> _WORK ORDER_
Gather the lines below that include the string "begin", copying each in full.

> _GIVEN INFORMATION_
▬▬▬
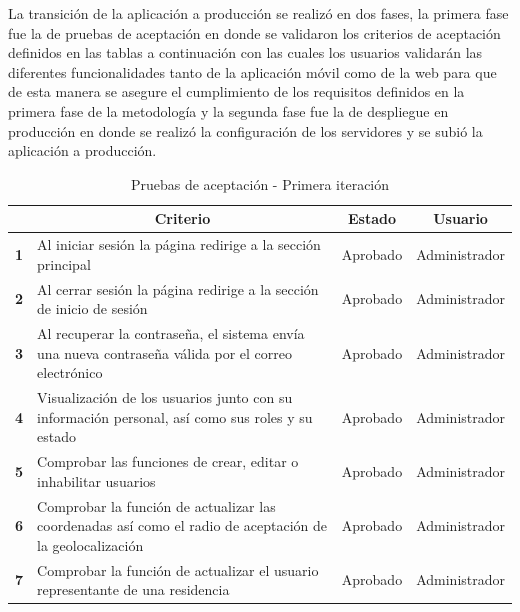 La transición de la aplicación a producción se realizó en dos fases, la primera fase fue la de pruebas de aceptación en donde se validaron los criterios de aceptación definidos en las tablas a continuación con las cuales los usuarios validarán las diferentes funcionalidades tanto de la aplicación móvil como de la web para que de esta manera se asegure el cumplimiento de los requisitos definidos en la primera fase de la metodología y la segunda fase fue la de despliegue en producción en donde se realizó la configuración de los servidores y se subió la aplicación a producción.

\begin{footnotesize}

\begin{spacing}{1}
    \begin{center}
    \renewcommand*{\arraystretch}{1.4}
    \begin{longtable}{ |>{\bfseries}l|p{}|l|l| }
        \caption{Pruebas de aceptación - Primera iteración}\\
        \hline
        \multicolumn{1}{|c|}{ \textbf{N.}} & \multicolumn{1}{c|}{\textbf{Criterio}} & \multicolumn{1}{c|}{ \textbf{Estado}} & \multicolumn{1}{c|}{ \textbf{Usuario}}\\
        \hline
        1 & Al iniciar sesión la página redirige a la sección principal & Aprobado & Administrador\\
        \hline
        2 & Al cerrar sesión la página redirige a la sección de inicio de sesión & Aprobado & Administrador\\
        \hline
        3 & Al recuperar la contraseña, el sistema envía una nueva contraseña válida por el correo electrónico & Aprobado & Administrador\\
        \hline
        4 & Visualización de los usuarios junto con su información personal, así como sus roles y su estado & Aprobado & Administrador\\
        \hline
        5 & Comprobar las funciones de crear, editar o inhabilitar usuarios & Aprobado & Administrador\\
        \hline
        6 & Comprobar la función de actualizar las coordenadas así como el radio de aceptación de la geolocalización & Aprobado & Administrador\\
        \hline
        7 & Comprobar la función de actualizar el usuario representante de una residencia & Aprobado & Administrador\\
        \hline
    \end{longtable}\label{tab:pruebas-aceptacion-1}
    \end{center}
\end{spacing}
\end{footnotesize}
▬▬▬
> _RESPONSE TO THE EXERCISE_
\begin{footnotesize}
\begin{spacing}{1}
    \begin{center}
    \begin{longtable}{ |>{\bfseries}l|p{}|l|l| }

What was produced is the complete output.